WHAT THE TASK ASKS -> In the records that follow, show each line where the word "структуры" is present.

RECORDED DATA ->
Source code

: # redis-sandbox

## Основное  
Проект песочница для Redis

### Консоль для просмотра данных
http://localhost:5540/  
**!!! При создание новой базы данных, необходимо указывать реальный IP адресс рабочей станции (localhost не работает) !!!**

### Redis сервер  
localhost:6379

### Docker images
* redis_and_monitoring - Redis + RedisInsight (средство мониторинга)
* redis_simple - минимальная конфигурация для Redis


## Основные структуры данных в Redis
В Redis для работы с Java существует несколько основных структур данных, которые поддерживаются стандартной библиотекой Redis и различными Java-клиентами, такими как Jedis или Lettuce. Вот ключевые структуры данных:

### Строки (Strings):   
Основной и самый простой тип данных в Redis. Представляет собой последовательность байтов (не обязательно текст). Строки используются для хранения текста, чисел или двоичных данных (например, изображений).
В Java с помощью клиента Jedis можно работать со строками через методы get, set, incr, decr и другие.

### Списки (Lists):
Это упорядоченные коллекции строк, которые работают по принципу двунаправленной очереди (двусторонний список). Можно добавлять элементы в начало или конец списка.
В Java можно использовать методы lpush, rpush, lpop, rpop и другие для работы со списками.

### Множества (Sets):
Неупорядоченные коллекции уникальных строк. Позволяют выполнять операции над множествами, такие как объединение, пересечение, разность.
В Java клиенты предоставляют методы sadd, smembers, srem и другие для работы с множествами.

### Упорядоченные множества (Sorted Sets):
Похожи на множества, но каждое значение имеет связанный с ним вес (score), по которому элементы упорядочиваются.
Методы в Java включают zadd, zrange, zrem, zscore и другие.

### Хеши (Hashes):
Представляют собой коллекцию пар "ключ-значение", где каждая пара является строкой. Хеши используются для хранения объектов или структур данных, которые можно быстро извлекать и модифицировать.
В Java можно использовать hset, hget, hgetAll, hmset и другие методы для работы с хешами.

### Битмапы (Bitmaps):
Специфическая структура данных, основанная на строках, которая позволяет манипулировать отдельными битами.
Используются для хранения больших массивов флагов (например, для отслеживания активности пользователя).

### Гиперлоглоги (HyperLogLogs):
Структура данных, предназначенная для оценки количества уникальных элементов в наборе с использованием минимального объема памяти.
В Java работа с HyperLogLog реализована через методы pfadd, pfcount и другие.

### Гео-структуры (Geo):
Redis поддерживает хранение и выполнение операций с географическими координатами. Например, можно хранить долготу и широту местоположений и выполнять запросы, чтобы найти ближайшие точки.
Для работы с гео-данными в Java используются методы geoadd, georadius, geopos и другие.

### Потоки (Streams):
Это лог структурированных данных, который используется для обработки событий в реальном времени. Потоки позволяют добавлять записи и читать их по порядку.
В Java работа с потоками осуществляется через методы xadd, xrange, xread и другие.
--
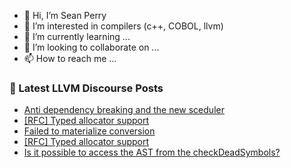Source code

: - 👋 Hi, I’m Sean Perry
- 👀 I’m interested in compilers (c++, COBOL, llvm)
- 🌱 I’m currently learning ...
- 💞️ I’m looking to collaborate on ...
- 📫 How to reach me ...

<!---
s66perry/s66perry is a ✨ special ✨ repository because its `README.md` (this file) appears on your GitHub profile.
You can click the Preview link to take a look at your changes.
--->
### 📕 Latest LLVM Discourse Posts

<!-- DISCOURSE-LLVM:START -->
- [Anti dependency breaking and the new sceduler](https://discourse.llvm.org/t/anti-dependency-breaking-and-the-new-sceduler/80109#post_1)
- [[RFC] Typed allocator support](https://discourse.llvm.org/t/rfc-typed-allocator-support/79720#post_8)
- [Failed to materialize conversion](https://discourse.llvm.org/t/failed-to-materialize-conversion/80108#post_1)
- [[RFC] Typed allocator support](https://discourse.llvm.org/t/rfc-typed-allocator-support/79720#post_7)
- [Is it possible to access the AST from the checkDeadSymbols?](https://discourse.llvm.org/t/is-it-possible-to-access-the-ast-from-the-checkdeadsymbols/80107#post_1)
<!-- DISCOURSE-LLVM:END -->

ANSWER BOX ->
## Основные структуры данных в Redis
В Redis для работы с Java существует несколько основных структур данных, которые поддерживаются стандартной библиотекой Redis и различными Java-клиентами, такими как Jedis или Lettuce. Вот ключевые структуры данных:
### Гео-структуры (Geo):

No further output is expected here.